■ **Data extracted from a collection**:
★ ★ ★ ★ ★ ★ ★
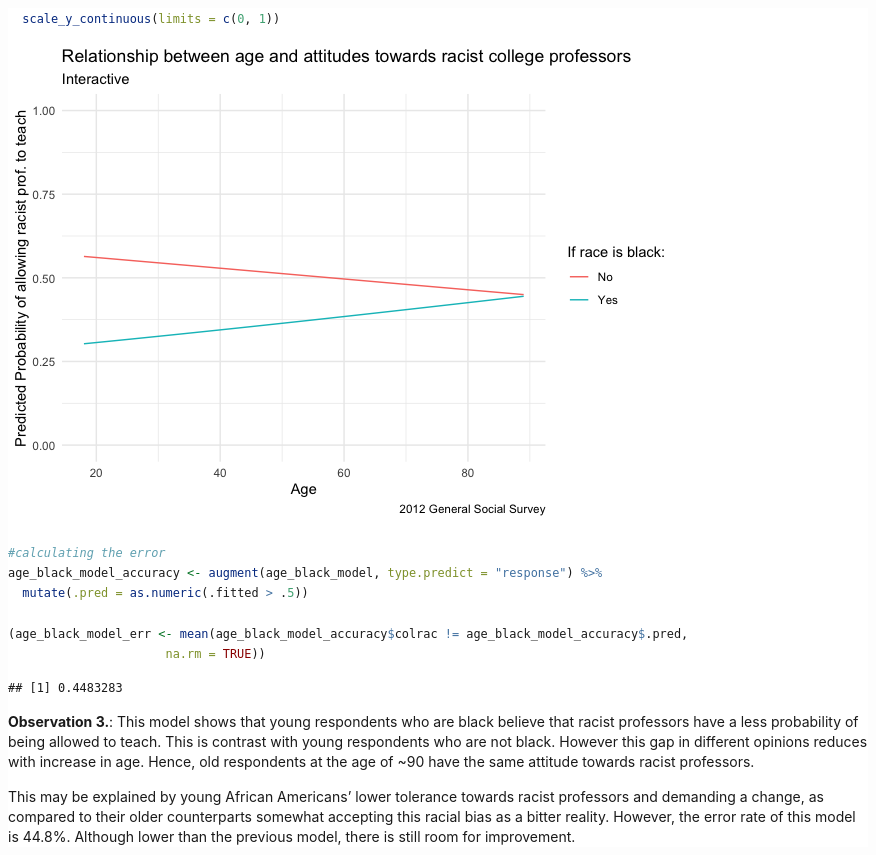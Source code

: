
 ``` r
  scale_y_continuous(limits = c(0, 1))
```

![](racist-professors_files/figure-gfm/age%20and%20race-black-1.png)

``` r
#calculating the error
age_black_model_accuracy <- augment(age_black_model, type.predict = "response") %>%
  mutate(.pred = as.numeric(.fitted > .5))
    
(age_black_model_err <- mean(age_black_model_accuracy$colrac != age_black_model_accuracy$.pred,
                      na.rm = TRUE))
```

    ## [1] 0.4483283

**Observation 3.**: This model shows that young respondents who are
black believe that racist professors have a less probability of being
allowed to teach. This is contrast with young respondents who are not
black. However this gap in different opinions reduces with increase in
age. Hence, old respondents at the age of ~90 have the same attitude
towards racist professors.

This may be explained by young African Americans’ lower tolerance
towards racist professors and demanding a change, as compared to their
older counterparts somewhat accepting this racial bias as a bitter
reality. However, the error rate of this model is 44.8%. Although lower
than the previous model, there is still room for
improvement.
★ ★ ★ ★ ★ ★ ★
■ **TASK GOAL**: Go through the records and pull out each line that includes the word "racist".

■ **WRITTEN ANSWER**:
![](racist-professors_files/figure-gfm/age%20and%20race-black-1.png)
black believe that racist professors have a less probability of being
towards racist professors.
towards racist professors and demanding a change, as compared to their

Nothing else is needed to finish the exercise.